**To do**
How many lines of the entries below contain the string "datasets"? State the number alone.

**Extracted records**
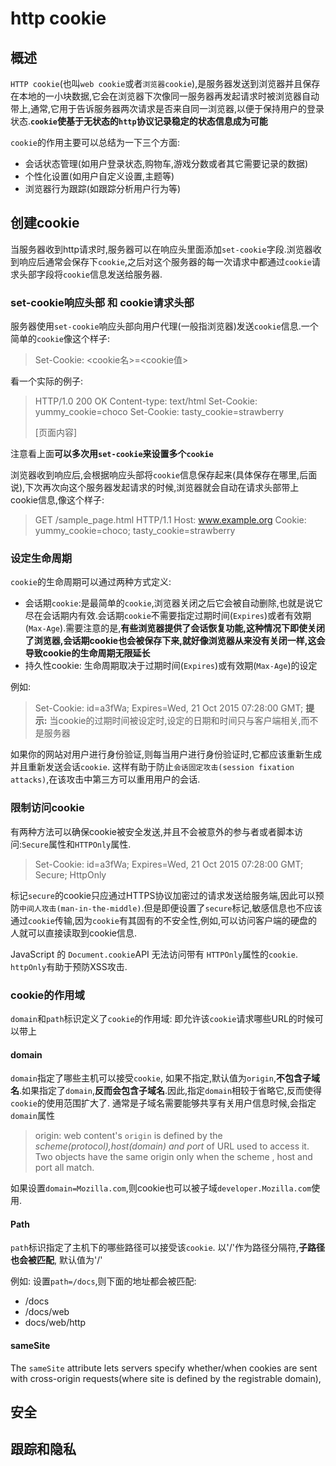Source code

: # http cookie

## 概述

`HTTP cookie`(也叫`web cookie`或者`浏览器cookie`),是服务器发送到浏览器并且保存在本地的一小块数据,它会在浏览器下次像同一服务器再发起请求时被浏览器自动带上,通常,它用于告诉服务器两次请求是否来自同一浏览器,以便于保持用户的登录状态.**`cookie`使基于无状态的`http`协议记录稳定的状态信息成为可能**

`cookie`的作用主要可以总结为一下三个方面:

* 会话状态管理(如用户登录状态,购物车,游戏分数或者其它需要记录的数据)
* 个性化设置(如用户自定义设置,主题等)
* 浏览器行为跟踪(如跟踪分析用户行为等)

## 创建cookie

当服务器收到http请求时,服务器可以在响应头里面添加`set-cookie`字段.浏览器收到响应后通常会保存下`cookie`,之后对这个服务器的每一次请求中都通过`cookie`请求头部字段将`cookie`信息发送给服务器.

### set-cookie响应头部 和 cookie请求头部

服务器使用`set-cookie`响应头部向用户代理(一般指浏览器)发送`cookie`信息.一个简单的`cookie`像这个样子:
>Set-Cookie: <cookie名>=<cookie值>

看一个实际的例子:
>HTTP/1.0 200 OK
>Content-type: text/html
>Set-Cookie: yummy_cookie=choco
>Set-Cookie: tasty_cookie=strawberry
>
>[页面内容]

注意看上面**可以多次用`set-cookie`来设置多个`cookie`**

浏览器收到响应后,会根据响应头部将`cookie`信息保存起来(具体保存在哪里,后面说),下次再次向这个服务器发起请求的时候,浏览器就会自动在请求头部带上cookie信息,像这个样子:
>GET /sample_page.html HTTP/1.1
>Host: www.example.org
>Cookie: yummy_cookie=choco; tasty_cookie=strawberry

### 设定生命周期

`cookie`的生命周期可以通过两种方式定义:

* 会话期`cookie`:是最简单的`cookie`,浏览器关闭之后它会被自动删除,也就是说它尽在会话期内有效.会话期`cookie`不需要指定过期时间(`Expires`)或者有效期(`Max-Age`).需要注意的是,**有些浏览器提供了会话恢复功能,这种情况下即使关闭了浏览器,会话期cookie也会被保存下来,就好像浏览器从来没有关闭一样,这会导致cookie的生命周期无限延长**
* 持久性cookie: 生命周期取决于过期时间(`Expires`)或有效期(`Max-Age`)的设定

例如:
>Set-Cookie: id=a3fWa; Expires=Wed, 21 Oct 2015 07:28:00 GMT;
>**提示:** 当cookie的过期时间被设定时,设定的日期和时间只与客户端相关,而不是服务器

如果你的网站对用户进行身份验证,则每当用户进行身份验证时,它都应该重新生成并且重新发送会话`cookie`. 这样有助于防止`会话固定攻击(session fixation attacks)`,在该攻击中第三方可以重用用户的会话.

### 限制访问cookie

有两种方法可以确保cookie被安全发送,并且不会被意外的参与者或者脚本访问:`Secure`属性和`HTTPOnly`属性.
>Set-Cookie: id=a3fWa; Expires=Wed, 21 Oct 2015 07:28:00 GMT; Secure; HttpOnly

标记`secure`的cookie只应通过HTTPS协议加密过的请求发送给服务端,因此可以预防`中间人攻击(man-in-the-middle)`.但是即便设置了`secure`标记,敏感信息也不应该通过`cookie`传输,因为`cookie`有其固有的不安全性,例如,可以访问客户端的硬盘的人就可以直接读取到cookie信息.

JavaScript 的 `Document.cookie`API 无法访问带有 `HTTPOnly`属性的`cookie`. `httpOnly`有助于预防XSS攻击.

### cookie的作用域

`domain`和`path`标识定义了`cookie`的作用域: 即允许该`cookie`请求哪些URL的时候可以带上

#### domain

`domain`指定了哪些主机可以接受`cookie`, 如果不指定,默认值为`origin`,**不包含子域名**.如果指定了`domain`,**反而会包含子域名**.因此,指定`domain`相较于省略它,反而使得`cookie`的使用范围扩大了. 通常是子域名需要能够共享有关用户信息时候,会指定`domain`属性
>origin: web content's `origin` is defined by the *scheme(protocol),host(domain) and port* of URL used to access it. Two objects have the same origin only when the scheme , host and port all match.

如果设置`domain=Mozilla.com`,则cookie也可以被子域`developer.Mozilla.com`使用.

#### Path

`path`标识指定了主机下的哪些路径可以接受该`cookie`. 以'/'作为路径分隔符,**子路径也会被匹配**, 默认值为'/'

例如: 设置`path=/docs`,则下面的地址都会被匹配:

* /docs
* /docs/web
* docs/web/http

#### sameSite

The `sameSite` attribute lets servers specify whether/when cookies are sent with cross-origin requests(where site is defined by the registrable domain),

## 安全

## 跟踪和隐私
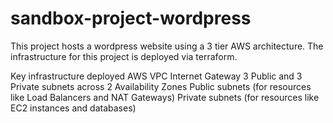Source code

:# sandbox-project-wordpress
This project hosts a wordpress website using a 3 tier AWS architecture.
The infrastructure for this project is deployed via terraform.  

Key infrastructure deployed 
    AWS VPC
    Internet Gateway
    3 Public and 3 Private subnets across 2 Availability Zones
    Public subnets (for resources like Load Balancers and NAT Gateways)
    Private subnets (for resources like EC2 instances and databases)

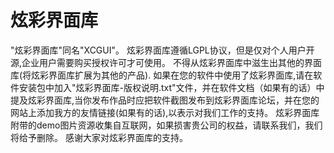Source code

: # 炫彩界面库
"炫彩界面库"同名"XCGUI"。     炫彩界面库遵循LGPL协议，但是仅对个人用户开源,企业用户需要购买授权许可才可使用。     不得从炫彩界面库中滋生出其他的界面库(将炫彩界面库扩展为其他的产品). 如果在您的软件中使用了炫彩界面库,请在软件安装包中加入"炫彩界面库-版权说明.txt"文件，并在软件文档（如果有的话）中提及炫彩界面库,当你发布作品时应把软件截图发布到炫彩界面库论坛，并在您的网站上添加我方的友情链接(如果有的话),以表示对我们工作的支持。     炫彩界面库附带的demo图片资源收集自互联网，如果损害贵公司的权益，请联系我们，我们将给予删除。     感谢大家对炫彩界面库的支持。
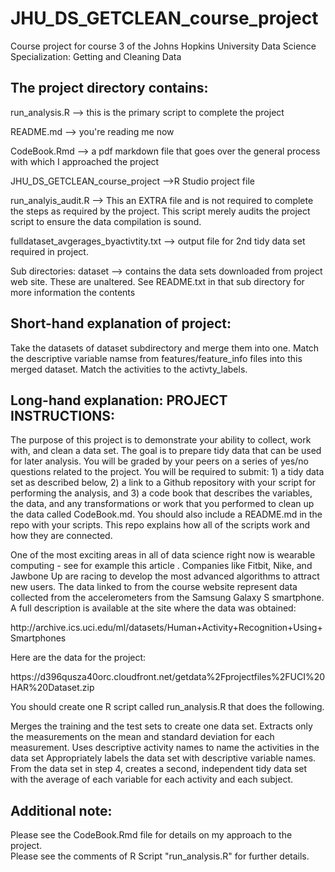 # JHU_DS_GETCLEAN_course_project 
Course project for course 3 of the Johns Hopkins University Data Science Specialization: Getting and Cleaning Data

<h2>The project directory contains:</h2>

<p>
run_analysis.R --> this is the primary script to complete the project
<p>
README.md --> you're reading me now
<p>
CodeBook.Rmd --> a pdf markdown file that goes over the general process with which I approached the project
<p>
JHU_DS_GETCLEAN_course_project -->R Studio project file
<p>
run_analyis_audit.R --> This an EXTRA file and is not required to complete the steps as required by the project.
This script merely audits the project script to ensure the data compilation is sound. 
<p>
fulldataset_avgerages_byactivtity.txt --> output file for 2nd tidy data set required in project. 
<p>
Sub directories:
dataset --> contains the data sets downloaded from project web site. These are unaltered. See README.txt in 
that sub directory for more information the contents

<h2>Short-hand explanation of project:</h2>
Take the datasets of dataset subdirectory and merge them into one.  Match the descriptive variable namse from features/feature_info files into this merged dataset. Match the activities to the activty_labels. 

<h2>Long-hand explanation:
PROJECT INSTRUCTIONS:
</h2>
<p>
The purpose of this project is to demonstrate your ability to collect, work with, and clean a data set. The goal is to prepare tidy data that can be used for later analysis. You will be graded by your peers on a series of yes/no questions related to the project. You will be required to submit: 1) a tidy data set as described below, 2) a link to a Github repository with your script for performing the analysis, and 3) a code book that describes the variables, the data, and any transformations or work that you performed to clean up the data called CodeBook.md. You should also include a README.md in the repo with your scripts. This repo explains how all of the scripts work and how they are connected.
<p>
One of the most exciting areas in all of data science right now is wearable computing - see for example this article . Companies like Fitbit, Nike, and Jawbone Up are racing to develop the most advanced algorithms to attract new users. The data linked to from the course website represent data collected from the accelerometers from the Samsung Galaxy S smartphone. A full description is available at the site where the data was obtained:
<p>
http://archive.ics.uci.edu/ml/datasets/Human+Activity+Recognition+Using+Smartphones
<p>
Here are the data for the project:
<p>
https://d396qusza40orc.cloudfront.net/getdata%2Fprojectfiles%2FUCI%20HAR%20Dataset.zip
<p>
You should create one R script called run_analysis.R that does the following.
<p>
Merges the training and the test sets to create one data set.
Extracts only the measurements on the mean and standard deviation for each measurement.
Uses descriptive activity names to name the activities in the data set
Appropriately labels the data set with descriptive variable names.
From the data set in step 4, creates a second, independent tidy data set with the average of each variable for each activity and each subject.

<h2> Additional note:</h2>
<p>
Please see the CodeBook.Rmd file for details on my approach to the project.<BR>
Please see the comments of R Script "run_analysis.R" for further details.<BR>
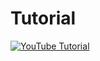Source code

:# Tutorial
[![YouTube Tutorial](http://img.youtube.com/vi/9ECvye9vRZc/0.jpg)](https://youtu.be/9ECvye9vRZcQ)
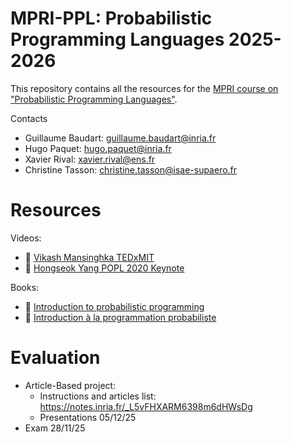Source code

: # MPRI-PPL: Probabilistic Programming Languages 2025-2026

This repository contains all the resources for the [MPRI course on "Probabilistic Programming Languages"](https://mpri-master.ens.fr/doku.php?id=cours:ppl).

Contacts

- Guillaume Baudart: <guillaume.baudart@inria.fr>
- Hugo Paquet: <hugo.paquet@inria.fr>
- Xavier Rival: <xavier.rival@ens.fr>
- Christine Tasson: <christine.tasson@isae-supaero.fr>

# Resources

Videos:
- 🎥 [Vikash Mansinghka TEDxMIT](https://www.youtube.com/watch?v=8j2S7BRRWus)  
- 🎥 [Hongseok Yang POPL 2020 Keynote](https://www.youtube.com/watch?v=QsKsbZXr6Ok)  

Books:
- 📖 [Introduction to probabilistic programming](https://arxiv.org/abs/1809.10756)
- 📖 [Introduction à la programmation probabiliste](./cours/ejcim.pdf)

# Evaluation

- Article-Based project:
  - Instructions and articles list: https://notes.inria.fr/_L5vFHXARM6398m6dHWsDg
  - Presentations 05/12/25
- Exam 28/11/25
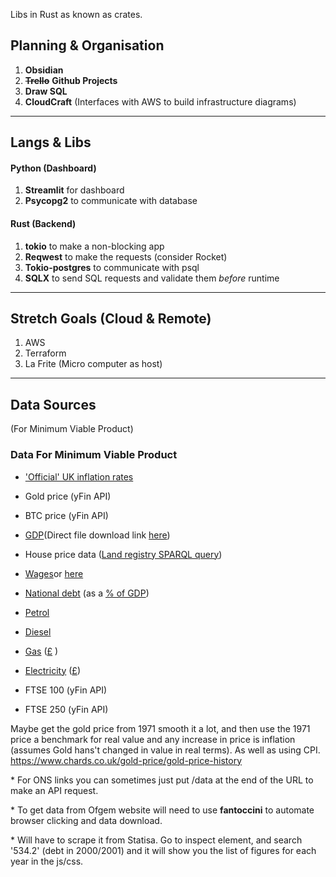 Libs in Rust as known as crates.


## Planning & Organisation

1. __Obsidian__
2. ~~__Trello__~~ __Github Projects__
3. __Draw SQL__
4. __CloudCraft__ (Interfaces with AWS to build infrastructure diagrams)
___

## Langs & Libs

#### Python (Dashboard)
1. __Streamlit__ for dashboard
2. __Psycopg2__ to communicate with database

#### Rust (Backend)
1. __tokio__ to make a non-blocking app
2. __Reqwest__ to make the requests (consider Rocket)
3. __Tokio-postgres__ to communicate with psql
4. __SQLX__ to send SQL requests and validate them _before_ runtime
___

## Stretch Goals (Cloud & Remote)

1. AWS
2. Terraform
3. La Frite (Micro computer as host)

___

## Data Sources 
(For Minimum Viable Product)

### Data For Minimum Viable Product

- ['Official' UK inflation rates](https://www.ons.gov.uk/economy/inflationandpriceindices/timeseries/d7g7/mm23)

- Gold price (yFin API)
- BTC price (yFin API)
- [GDP](https://cy.ons.gov.uk/economy/grossdomesticproductgdp/datasets/gdpmonthlyestimateuktimeseriesdataset)(Direct file download link [here](https://cy.ons.gov.uk/file?uri=/economy/grossdomesticproductgdp/datasets/gdpmonthlyestimateuktimeseriesdataset/current/mgdp.csv))
- House price data ([Land registry SPARQL query](https://landregistry.data.gov.uk/app/qonsole))
- [Wages](https://www.ons.gov.uk/employmentandlabourmarket/peopleinwork/employmentandemployeetypes/bulletins/averageweeklyearningsingreatbritain/october2023)or [here](https://www.ons.gov.uk/employmentandlabourmarket/peopleinwork/earningsandworkinghours/bulletins/annualsurveyofhoursandearnings/2023)
- [National debt](https://www.statista.com/statistics/282647/government-debt-uk/) (as a [% of GDP](https://www.ons.gov.uk/economy/governmentpublicsectorandtaxes/publicspending/bulletins/ukgovernmentdebtanddeficitforeurostatmaast/september2020))
- [Petrol](https://www.ons.gov.uk/economy/inflationandpriceindices/timeseries/czmk/mm23)
- [Diesel](https://www.ons.gov.uk/economy/inflationandpriceindices/timeseries/czml/mm23)
- [Gas](https://www.ons.gov.uk/economy/inflationandpriceindices/timeseries/l53f/mm23) ([£](https://www.ofgem.gov.uk/all-available-charts?keyword=gas&sort=relevance) )
- [Electricity](https://www.ons.gov.uk/economy/inflationandpriceindices/timeseries/l53e/mm23) ([£](https://www.ofgem.gov.uk/all-available-charts?keyword=electricity&sort=relevance))
- FTSE 100 (yFin API)
- FTSE 250 (yFin API)

Maybe get the gold price from 1971 smooth it a lot, and then use the 1971 price a benchmark for real value and any increase in price is inflation (assumes Gold hans't changed in value in real terms). As well as using CPI.
https://www.chards.co.uk/gold-price/gold-price-history

 \* For ONS links you can sometimes just put /data at the end of the URL to make an API request. 

\* To get data from Ofgem website will need to use **fantoccini** to automate browser clicking and data download. 

\* Will have to scrape it from Statisa. Go to inspect element, and search '534.2' (debt in 2000/2001) and it will show you the list of figures for each year in the js/css.

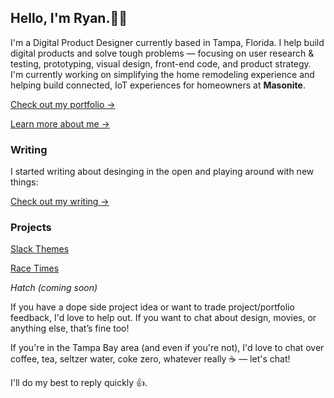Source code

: ## Hello, I'm Ryan.✌🏼

I'm a Digital Product Designer currently based in Tampa, Florida. I help build digital products and solve tough problems — focusing on user research & testing, prototyping, visual design, front-end code, and product strategy. I'm currently working on simplifying the home remodeling experience and helping build connected, IoT experiences for homeowners at **Masonite**.

[Check out my portfolio →](https://ryanparag.com)

[Learn more about me →](https://ryanparag.com)

### Writing
I started writing about desinging in the open and playing around with new things:

[Check out my writing →](https://notes.ryanparag.com)

### Projects
[Slack Themes](https://slack-themes.now.sh)

[Race Times](http://grapalab.com/f1-race-times/)

_Hatch (coming soon)_

If you have a dope side project idea or want to trade project/portfolio feedback, I'd love to help out. If you want to chat about design, movies, or anything else, that’s fine too!

If you're in the Tampa Bay area (and even if you're not), I'd love to chat over coffee, tea, seltzer water, coke zero, whatever really ☕️ — let's chat!

I'll do my best to reply quickly 👍.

**Answer box**
3